=== Input material ===

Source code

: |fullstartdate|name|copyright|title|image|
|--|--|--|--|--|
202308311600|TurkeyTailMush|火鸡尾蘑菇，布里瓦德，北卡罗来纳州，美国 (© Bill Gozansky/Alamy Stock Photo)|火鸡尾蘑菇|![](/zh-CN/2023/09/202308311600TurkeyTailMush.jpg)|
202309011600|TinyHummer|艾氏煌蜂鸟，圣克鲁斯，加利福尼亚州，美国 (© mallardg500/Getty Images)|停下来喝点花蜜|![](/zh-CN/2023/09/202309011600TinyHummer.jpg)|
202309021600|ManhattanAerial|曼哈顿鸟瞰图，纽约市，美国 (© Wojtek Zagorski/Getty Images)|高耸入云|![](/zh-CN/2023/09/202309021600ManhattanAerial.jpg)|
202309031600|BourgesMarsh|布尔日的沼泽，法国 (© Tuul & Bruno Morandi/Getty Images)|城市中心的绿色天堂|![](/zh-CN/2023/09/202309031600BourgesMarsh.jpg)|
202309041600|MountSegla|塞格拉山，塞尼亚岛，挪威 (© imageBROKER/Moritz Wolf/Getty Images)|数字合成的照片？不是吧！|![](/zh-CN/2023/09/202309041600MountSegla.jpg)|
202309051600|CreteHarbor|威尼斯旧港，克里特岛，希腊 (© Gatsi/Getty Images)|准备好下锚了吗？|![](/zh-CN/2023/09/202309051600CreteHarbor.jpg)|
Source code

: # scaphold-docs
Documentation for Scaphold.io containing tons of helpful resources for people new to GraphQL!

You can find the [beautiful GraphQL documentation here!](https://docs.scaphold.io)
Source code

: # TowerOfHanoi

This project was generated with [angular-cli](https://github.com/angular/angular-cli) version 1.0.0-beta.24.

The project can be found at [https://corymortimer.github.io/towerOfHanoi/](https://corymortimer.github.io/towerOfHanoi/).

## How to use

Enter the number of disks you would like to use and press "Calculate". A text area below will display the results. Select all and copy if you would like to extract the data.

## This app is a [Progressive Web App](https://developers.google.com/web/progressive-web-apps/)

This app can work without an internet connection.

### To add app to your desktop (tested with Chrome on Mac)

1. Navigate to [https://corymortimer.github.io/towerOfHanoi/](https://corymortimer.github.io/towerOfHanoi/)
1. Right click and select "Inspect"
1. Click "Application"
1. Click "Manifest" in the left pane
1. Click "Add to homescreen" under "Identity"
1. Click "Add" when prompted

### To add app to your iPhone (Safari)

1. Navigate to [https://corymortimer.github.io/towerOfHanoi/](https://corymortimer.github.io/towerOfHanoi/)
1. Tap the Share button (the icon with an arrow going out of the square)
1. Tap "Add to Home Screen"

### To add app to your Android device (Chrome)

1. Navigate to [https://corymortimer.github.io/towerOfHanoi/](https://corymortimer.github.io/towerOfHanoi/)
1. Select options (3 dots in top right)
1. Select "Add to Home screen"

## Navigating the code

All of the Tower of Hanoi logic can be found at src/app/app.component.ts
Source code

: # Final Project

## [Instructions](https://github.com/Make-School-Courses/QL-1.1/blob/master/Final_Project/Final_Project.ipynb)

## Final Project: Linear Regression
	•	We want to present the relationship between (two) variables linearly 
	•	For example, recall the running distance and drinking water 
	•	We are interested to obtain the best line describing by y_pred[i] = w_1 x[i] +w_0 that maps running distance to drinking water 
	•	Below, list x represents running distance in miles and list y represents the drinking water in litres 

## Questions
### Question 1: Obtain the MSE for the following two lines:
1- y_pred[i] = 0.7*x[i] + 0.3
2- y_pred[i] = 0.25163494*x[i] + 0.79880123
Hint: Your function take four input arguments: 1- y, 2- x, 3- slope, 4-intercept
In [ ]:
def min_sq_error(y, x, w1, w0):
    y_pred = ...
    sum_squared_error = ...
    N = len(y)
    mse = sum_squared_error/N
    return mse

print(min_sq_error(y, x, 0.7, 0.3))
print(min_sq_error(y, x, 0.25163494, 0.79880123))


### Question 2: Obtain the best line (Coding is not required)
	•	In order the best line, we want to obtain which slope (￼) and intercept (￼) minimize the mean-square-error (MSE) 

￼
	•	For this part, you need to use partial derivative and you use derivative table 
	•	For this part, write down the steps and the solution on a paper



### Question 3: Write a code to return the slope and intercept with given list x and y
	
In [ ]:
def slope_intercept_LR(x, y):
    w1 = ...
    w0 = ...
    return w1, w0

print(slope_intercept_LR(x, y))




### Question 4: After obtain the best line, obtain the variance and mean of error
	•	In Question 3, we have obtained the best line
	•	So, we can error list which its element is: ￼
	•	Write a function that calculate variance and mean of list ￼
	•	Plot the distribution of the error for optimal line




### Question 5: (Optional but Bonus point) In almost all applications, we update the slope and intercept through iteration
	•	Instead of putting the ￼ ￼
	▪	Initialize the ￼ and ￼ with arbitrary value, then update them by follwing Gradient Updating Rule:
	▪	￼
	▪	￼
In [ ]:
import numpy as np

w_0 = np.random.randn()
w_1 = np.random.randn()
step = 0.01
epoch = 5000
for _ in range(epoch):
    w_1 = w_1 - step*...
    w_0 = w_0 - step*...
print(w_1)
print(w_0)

===

* _Task_: Look back at the data above. Transcribe exactly the lines starting at the line that contains "(two) variables linearly" and ending at the line that contains "water in litres".

* _Output for this exercise_:
	•	We want to present the relationship between (two) variables linearly 
	•	For example, recall the running distance and drinking water 
	•	We are interested to obtain the best line describing by y_pred[i] = w_1 x[i] +w_0 that maps running distance to drinking water 
	•	Below, list x represents running distance in miles and list y represents the drinking water in litres 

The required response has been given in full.